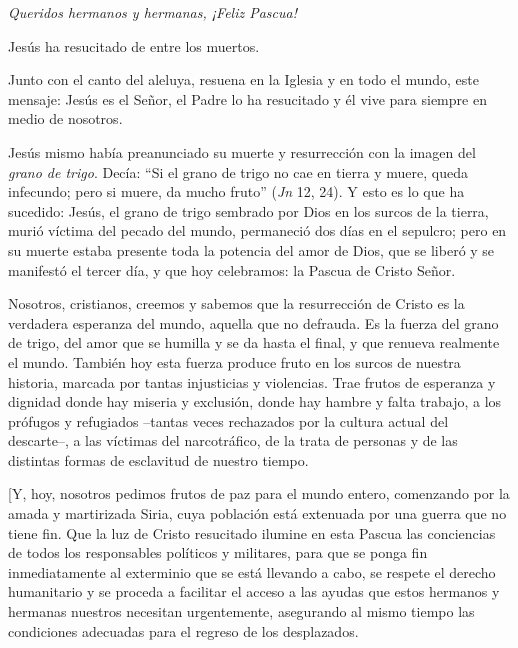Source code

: 			\begin{body}\textit{Queridos hermanos y hermanas, ¡Feliz Pascua!}\end{body}
			
			\begin{body}Jesús ha resucitado de entre los muertos.\end{body}
			
			\begin{body}Junto con el canto del aleluya, resuena en la Iglesia y en todo el mundo, este mensaje: Jesús es el Señor, el Padre lo ha resucitado y él vive para siempre en medio de nosotros.\end{body}
			
			\begin{body}Jesús mismo había preanunciado su muerte y resurrección con la imagen del \textit{grano de trigo}. Decía: “Si el grano de trigo no cae en tierra y muere, queda infecundo; pero si muere, da mucho fruto” (\textit{Jn} 12, 24). Y esto es lo que ha sucedido: Jesús, el grano de trigo sembrado por Dios en los surcos de la tierra, murió víctima del pecado del mundo, permaneció dos días en el sepulcro; pero en su muerte estaba presente toda la potencia del amor de Dios, que se liberó y se manifestó el tercer día, y que hoy celebramos: la Pascua de Cristo Señor.\end{body}
			
			\begin{body}Nosotros, cristianos, creemos y sabemos que la resurrección de Cristo es la verdadera esperanza del mundo, aquella que no defrauda. Es la fuerza del grano de trigo, del amor que se humilla y se da hasta el final, y que renueva realmente el mundo. También hoy esta fuerza produce fruto en los surcos de nuestra historia, marcada por tantas injusticias y violencias. Trae frutos de esperanza y dignidad donde hay miseria y exclusión, donde hay hambre y falta trabajo, a los prófugos y refugiados –tantas veces rechazados por la cultura actual del descarte–, a las víctimas del narcotráfico, de la trata de personas y de las distintas formas de esclavitud de nuestro tiempo.\end{body}
			
			\begin{body}\begin{bodysmall}[Y, hoy, nosotros pedimos frutos de paz para el mundo entero, comenzando por la amada y martirizada Siria, cuya población está extenuada por una guerra que no tiene fin. Que la luz de Cristo resucitado ilumine en esta Pascua las conciencias de todos los responsables políticos y militares, para que se ponga fin inmediatamente al exterminio que se está llevando a cabo, se respete el derecho humanitario y se proceda a facilitar el acceso a las ayudas que estos hermanos y hermanas nuestros necesitan urgentemente, asegurando al mismo tiempo las condiciones adecuadas para el regreso de los desplazados.\end{bodysmall}\end{body}
			
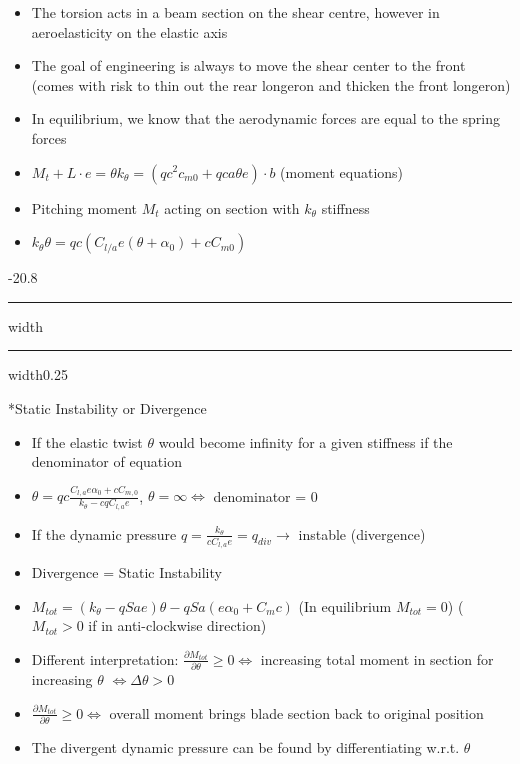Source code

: \documentclass[8pt, landscape, fleqn]{scrartcl}
\makeatletter
\renewcommand{\subsection}{\@startsection{subsection}{1}{0mm}%
{-2\baselineskip}{0.8\baselineskip}%
{\hrule depth 0.2pt width\columnwidth\hrule depth0.75pt
width0.25\columnwidth\vspace*{1.2em}\large\bfseries\rmfamily}}
\makeatother
\begin{document}
\begin{multicols*}{3}
\begin{itemize}
    \item The torsion acts in a beam section on the shear centre, however in aeroelasticity on the elastic axis
    \item The goal of engineering is always to move the shear center to the front (comes with risk to thin out
    the rear longeron and thicken the front longeron)
    \item In equilibrium, we know that the aerodynamic forces are equal to the spring forces
    \item $M_t + L \cdot e = \theta k_\theta = (q c^2 c_{m0}+ qca\theta e)\cdot b$ (moment equations)
    \item Pitching moment $M_t$ acting on section with $k_\theta$ stiffness
    \item $k_\theta \theta = qc (C_{l/a} e (\theta + \alpha_0)+c C_{m0})$ 
\end{itemize}

\subsection*{Static Instability or Divergence}

\begin{itemize}
    \item If the elastic twist $\theta$ would become infinity for a given stiffness if the denominator of equation
    \item $\theta = qc \frac{C_{l,a} e \alpha_0 + c C_{m,0}}{k_\theta - cqC_{l,a}e}$, $\theta = \infty \Leftrightarrow$ denominator = 0
    \item If the dynamic pressure $q = \frac{k_\theta}{c C_{l,a}e} = q_{div} \rightarrow$ instable (divergence)
    \item Divergence = Static Instability
    \item $M_{tot} = (k_{\theta} -q Sae) \theta - qSa (e\alpha_0 + C_mc)$ (In equilibrium $M_{tot} = 0$) ($M_{tot} > 0$ if in anti-clockwise direction)
    \item Different interpretation: $\frac{\partial M_{tot}}{\partial \theta} \geq 0 \Leftrightarrow $ increasing total moment in section for increasing $\theta$ $ \Leftrightarrow \Delta \theta > 0$
    \item $\frac{\partial M_{tot}}{\partial \theta} \geq 0 \Leftrightarrow$ overall moment brings blade section back to original position
    \item The divergent dynamic pressure can be found by differentiating w.r.t. $\theta$ 
\end{itemize}


\end{multicols*}
\end{document}
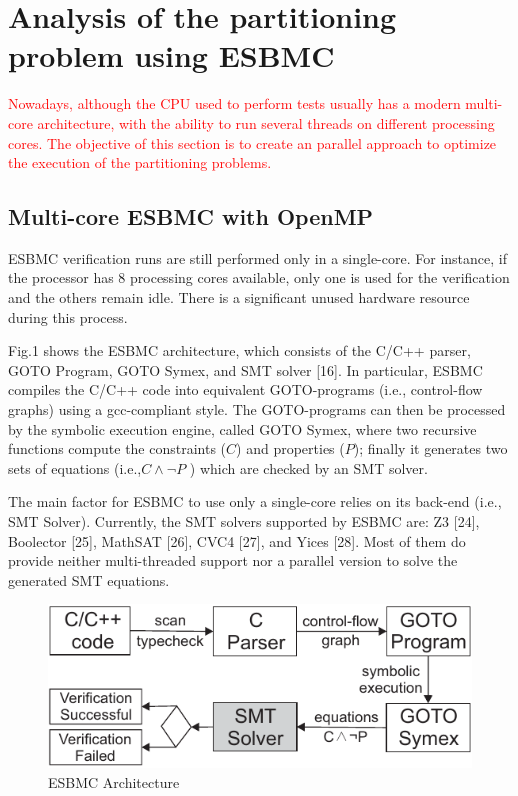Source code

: \section{Analysis of the partitioning problem using ESBMC}

\textcolor{red}{Nowadays, although the CPU used to perform tests usually has a modern multi-core architecture, with the ability to run several threads on different processing cores. The objective of this section is to create an parallel approach to optimize the execution of the partitioning problems.}

\subsection{Multi-core ESBMC with OpenMP}

ESBMC verification runs are still performed only in a single-core. For instance, if the processor has 8 processing cores available, only one is used for the verification and the others remain idle. There is a significant unused hardware resource during this process.

Fig.1 shows the ESBMC architecture, which consists of the C/C++ parser, GOTO Program, GOTO Symex, and SMT solver [16]. In particular, ESBMC compiles the C/C++ code into equivalent GOTO\hyp{}programs (i.e., control-flow graphs) using a gcc-compliant style. The GOTO-programs can then be processed by the symbolic execution engine, called GOTO Symex, where two recursive functions compute the constraints ($ C $) and properties ($ P $); finally it generates two sets of equations (i.e.,\:$ C \land \neg P $ ) which are checked by an SMT solver. 

The main factor for ESBMC to use only a single-core relies on its back-end (i.e., SMT Solver). Currently, the SMT solvers supported by ESBMC are: Z3 [24], Boolector [25], MathSAT [26], CVC4 [27], and Yices [28]. Most of them do provide neither multi-threaded support nor a parallel version to solve the generated SMT equations.
\begin{figure}[ht]
	\centering
  \includegraphics[scale=0.9]{Image/esbmc-arch-new.pdf} 
	\caption{ESBMC Architecture}
\end{figure}

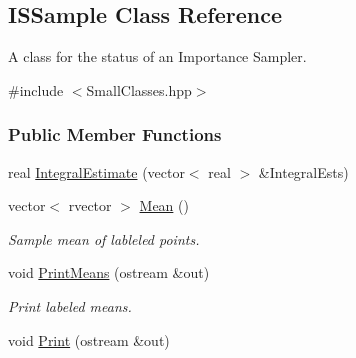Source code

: \hypertarget{classISSample}{\subsection{\-I\-S\-Sample \-Class \-Reference}
\label{classISSample}
}


\-A class for the status of an \-Importance \-Sampler.  




{\ttfamily \#include $<$\-Small\-Classes.\-hpp$>$}

\subsubsection*{\-Public \-Member \-Functions}
\begin{DoxyCompactItemize}
\item 
real \hyperlink{classISSample_ab2913a50ee258c5b55d91202ac35ff00}{\-Integral\-Estimate} (vector$<$ real $>$ \&\-Integral\-Ests)
\item 
vector$<$ rvector $>$ \hyperlink{classISSample_a67d18d57af02d5adc0025eeb025db972}{\-Mean} ()
\begin{DoxyCompactList}\small\item\em \-Sample mean of lableled points. \end{DoxyCompactList}\item 
void \hyperlink{classISSample_a38b62082187bfa35faa6564b0ce874f7}{\-Print\-Means} (ostream \&out)
\begin{DoxyCompactList}\small\item\em \-Print labeled means. \end{DoxyCompactList}\item 
void \hyperlink{classISSample_ae167a6228819ab69bfd4868b455733fd}{\-Print} (ostream \&out)
\end{DoxyCompactItemize}
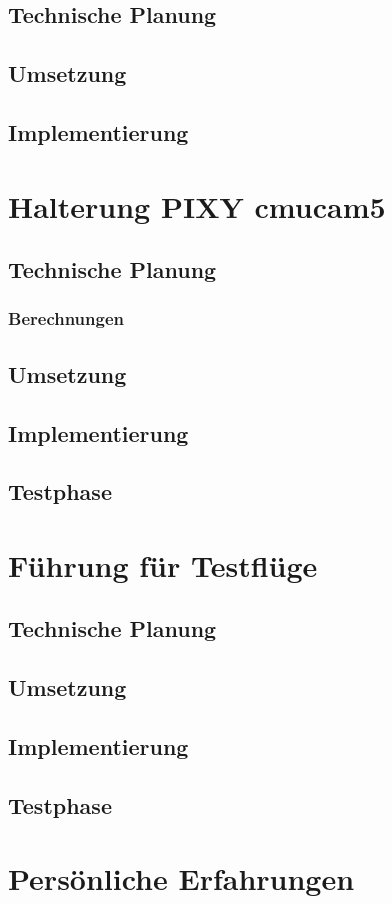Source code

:	\subsection{Technische Planung}

	\subsection{Umsetzung}

	\subsection{Implementierung}

\section{Halterung PIXY cmucam5}

	\subsection{Technische Planung}

		\subsubsection{Berechnungen}

	\subsection{Umsetzung}

	\subsection{Implementierung}

	\subsection{Testphase}

\section{Führung für Testflüge}

	\subsection{Technische Planung}

	\subsection{Umsetzung}

	\subsection{Implementierung}

	\subsection{Testphase}

\section{Persönliche Erfahrungen}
§ §
**Work instructions:**
Each line in the records above should be reproduced exactly; images are not copied.

**Your solution:**
Source code

: 			\begin{body}\textit{Queridos hermanos y hermanas, ¡Feliz Pascua!}\end{body}
			
			\begin{body}Jesús ha resucitado de entre los muertos.\end{body}
			
			\begin{body}Junto con el canto del aleluya, resuena en la Iglesia y en todo el mundo, este mensaje: Jesús es el Señor, el Padre lo ha resucitado y él vive para siempre en medio de nosotros.\end{body}
			
			\begin{body}Jesús mismo había preanunciado su muerte y resurrección con la imagen del \textit{grano de trigo}. Decía: “Si el grano de trigo no cae en tierra y muere, queda infecundo; pero si muere, da mucho fruto” (\textit{Jn} 12, 24). Y esto es lo que ha sucedido: Jesús, el grano de trigo sembrado por Dios en los surcos de la tierra, murió víctima del pecado del mundo, permaneció dos días en el sepulcro; pero en su muerte estaba presente toda la potencia del amor de Dios, que se liberó y se manifestó el tercer día, y que hoy celebramos: la Pascua de Cristo Señor.\end{body}
			
			\begin{body}Nosotros, cristianos, creemos y sabemos que la resurrección de Cristo es la verdadera esperanza del mundo, aquella que no defrauda. Es la fuerza del grano de trigo, del amor que se humilla y se da hasta el final, y que renueva realmente el mundo. También hoy esta fuerza produce fruto en los surcos de nuestra historia, marcada por tantas injusticias y violencias. Trae frutos de esperanza y dignidad donde hay miseria y exclusión, donde hay hambre y falta trabajo, a los prófugos y refugiados –tantas veces rechazados por la cultura actual del descarte–, a las víctimas del narcotráfico, de la trata de personas y de las distintas formas de esclavitud de nuestro tiempo.\end{body}
			
			\begin{body}\begin{bodysmall}[Y, hoy, nosotros pedimos frutos de paz para el mundo entero, comenzando por la amada y martirizada Siria, cuya población está extenuada por una guerra que no tiene fin. Que la luz de Cristo resucitado ilumine en esta Pascua las conciencias de todos los responsables políticos y militares, para que se ponga fin inmediatamente al exterminio que se está llevando a cabo, se respete el derecho humanitario y se proceda a facilitar el acceso a las ayudas que estos hermanos y hermanas nuestros necesitan urgentemente, asegurando al mismo tiempo las condiciones adecuadas para el regreso de los desplazados.\end{bodysmall}\end{body}
			
Source code

: \documentclass[8pt, landscape, fleqn]{scrartcl}
\makeatletter
\renewcommand{\subsection}{\@startsection{subsection}{1}{0mm}%
{-2\baselineskip}{0.8\baselineskip}%
{\hrule depth 0.2pt width\columnwidth\hrule depth0.75pt
width0.25\columnwidth\vspace*{1.2em}\large\bfseries\rmfamily}}
\makeatother
\begin{document}
\begin{multicols*}{3}
\begin{itemize}
    \item The torsion acts in a beam section on the shear centre, however in aeroelasticity on the elastic axis
    \item The goal of engineering is always to move the shear center to the front (comes with risk to thin out
    the rear longeron and thicken the front longeron)
    \item In equilibrium, we know that the aerodynamic forces are equal to the spring forces
    \item $M_t + L \cdot e = \theta k_\theta = (q c^2 c_{m0}+ qca\theta e)\cdot b$ (moment equations)
    \item Pitching moment $M_t$ acting on section with $k_\theta$ stiffness
    \item $k_\theta \theta = qc (C_{l/a} e (\theta + \alpha_0)+c C_{m0})$ 
\end{itemize}

\subsection*{Static Instability or Divergence}

\begin{itemize}
    \item If the elastic twist $\theta$ would become infinity for a given stiffness if the denominator of equation
    \item $\theta = qc \frac{C_{l,a} e \alpha_0 + c C_{m,0}}{k_\theta - cqC_{l,a}e}$, $\theta = \infty \Leftrightarrow$ denominator = 0
    \item If the dynamic pressure $q = \frac{k_\theta}{c C_{l,a}e} = q_{div} \rightarrow$ instable (divergence)
    \item Divergence = Static Instability
    \item $M_{tot} = (k_{\theta} -q Sae) \theta - qSa (e\alpha_0 + C_mc)$ (In equilibrium $M_{tot} = 0$) ($M_{tot} > 0$ if in anti-clockwise direction)
    \item Different interpretation: $\frac{\partial M_{tot}}{\partial \theta} \geq 0 \Leftrightarrow $ increasing total moment in section for increasing $\theta$ $ \Leftrightarrow \Delta \theta > 0$
    \item $\frac{\partial M_{tot}}{\partial \theta} \geq 0 \Leftrightarrow$ overall moment brings blade section back to original position
    \item The divergent dynamic pressure can be found by differentiating w.r.t. $\theta$ 
\end{itemize}


\end{multicols*}
\end{document}
Source code

: \section{Analysis of the partitioning problem using ESBMC}

\textcolor{red}{Nowadays, although the CPU used to perform tests usually has a modern multi-core architecture, with the ability to run several threads on different processing cores. The objective of this section is to create an parallel approach to optimize the execution of the partitioning problems.}

\subsection{Multi-core ESBMC with OpenMP}

ESBMC verification runs are still performed only in a single-core. For instance, if the processor has 8 processing cores available, only one is used for the verification and the others remain idle. There is a significant unused hardware resource during this process.

Fig.1 shows the ESBMC architecture, which consists of the C/C++ parser, GOTO Program, GOTO Symex, and SMT solver [16]. In particular, ESBMC compiles the C/C++ code into equivalent GOTO\hyp{}programs (i.e., control-flow graphs) using a gcc-compliant style. The GOTO-programs can then be processed by the symbolic execution engine, called GOTO Symex, where two recursive functions compute the constraints ($ C $) and properties ($ P $); finally it generates two sets of equations (i.e.,\:$ C \land \neg P $ ) which are checked by an SMT solver. 

The main factor for ESBMC to use only a single-core relies on its back-end (i.e., SMT Solver). Currently, the SMT solvers supported by ESBMC are: Z3 [24], Boolector [25], MathSAT [26], CVC4 [27], and Yices [28]. Most of them do provide neither multi-threaded support nor a parallel version to solve the generated SMT equations.
\begin{figure}[ht]
	\centering
  \includegraphics[scale=0.9]{Image/esbmc-arch-new.pdf} 
	\caption{ESBMC Architecture}
\end{figure}

Source code

: \hypertarget{classISSample}{\subsection{\-I\-S\-Sample \-Class \-Reference}
\label{classISSample}
}


\-A class for the status of an \-Importance \-Sampler.  




{\ttfamily \#include $<$\-Small\-Classes.\-hpp$>$}

\subsubsection*{\-Public \-Member \-Functions}
\begin{DoxyCompactItemize}
\item 
real \hyperlink{classISSample_ab2913a50ee258c5b55d91202ac35ff00}{\-Integral\-Estimate} (vector$<$ real $>$ \&\-Integral\-Ests)
\item 
vector$<$ rvector $>$ \hyperlink{classISSample_a67d18d57af02d5adc0025eeb025db972}{\-Mean} ()
\begin{DoxyCompactList}\small\item\em \-Sample mean of lableled points. \end{DoxyCompactList}\item 
void \hyperlink{classISSample_a38b62082187bfa35faa6564b0ce874f7}{\-Print\-Means} (ostream \&out)
\begin{DoxyCompactList}\small\item\em \-Print labeled means. \end{DoxyCompactList}\item 
void \hyperlink{classISSample_ae167a6228819ab69bfd4868b455733fd}{\-Print} (ostream \&out)
\end{DoxyCompactItemize}
Source code

:	\subsection{Technische Planung}

	\subsection{Umsetzung}

	\subsection{Implementierung}

\section{Halterung PIXY cmucam5}

	\subsection{Technische Planung}

		\subsubsection{Berechnungen}

	\subsection{Umsetzung}

	\subsection{Implementierung}

	\subsection{Testphase}

\section{Führung für Testflüge}

	\subsection{Technische Planung}

	\subsection{Umsetzung}

	\subsection{Implementierung}

	\subsection{Testphase}

\section{Persönliche Erfahrungen}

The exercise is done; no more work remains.